Posted 16 September 2008 - 01:00 PM
Well, I've been on the road, and thought I'd try an audiobook to make the time go quicker...
"The Last Fighting Tommy: The Life of Harry Patch, the Only Surviving Veteran of the Trenches" by Harry Patch and Richard Van Emden
Read by Alan Howard
In all, a very enjoyable listen; no doubt helped by the very able Alan Howard. Dare I say, if Harry Patch set his mind to it, he could be the "James Herriot" of plumbing! I enjoyed the post-war plumbing strories as much as his experiences in the trenches and as a fire-fighter on the home-front in WWII. Read this as much for the social history, as for the war.

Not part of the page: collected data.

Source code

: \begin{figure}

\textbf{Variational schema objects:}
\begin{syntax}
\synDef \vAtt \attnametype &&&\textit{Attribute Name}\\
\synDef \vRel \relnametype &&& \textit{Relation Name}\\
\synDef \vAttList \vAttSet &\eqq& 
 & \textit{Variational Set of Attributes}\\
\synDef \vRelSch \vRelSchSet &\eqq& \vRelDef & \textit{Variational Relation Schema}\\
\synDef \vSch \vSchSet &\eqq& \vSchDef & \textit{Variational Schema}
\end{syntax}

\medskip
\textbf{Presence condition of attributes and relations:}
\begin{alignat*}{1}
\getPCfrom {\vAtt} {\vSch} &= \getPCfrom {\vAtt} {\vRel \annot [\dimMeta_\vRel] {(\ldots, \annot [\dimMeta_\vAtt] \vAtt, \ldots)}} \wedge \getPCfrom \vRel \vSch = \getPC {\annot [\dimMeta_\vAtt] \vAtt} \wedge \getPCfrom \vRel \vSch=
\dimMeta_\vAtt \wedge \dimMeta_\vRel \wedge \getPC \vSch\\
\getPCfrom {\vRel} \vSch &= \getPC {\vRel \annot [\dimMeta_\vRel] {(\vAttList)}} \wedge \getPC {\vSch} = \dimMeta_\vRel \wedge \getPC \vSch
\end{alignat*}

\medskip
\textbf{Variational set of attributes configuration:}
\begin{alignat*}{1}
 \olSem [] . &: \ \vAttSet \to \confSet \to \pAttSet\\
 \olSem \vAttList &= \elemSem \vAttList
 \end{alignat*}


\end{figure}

It's an understated book, and I like to believe, Harry's testament to three brothers-in-arms.
If there is one paragraph that stood out, to be remembered, it is this...
"...some nights I dream - of that first battle. I can't forget it. I fell in a trench. There was a fella there. He must have been about our age. He was ripped shoulder to waist with shrapnel. I held his hand for the last sixty seconds of his life. He only said one word: 'Mother'. I didn't see her, but she was there. No doubt about it. He passed from this life into the next, and it felt as if I was in God's presence. I've never got over it. You never forget it. Never."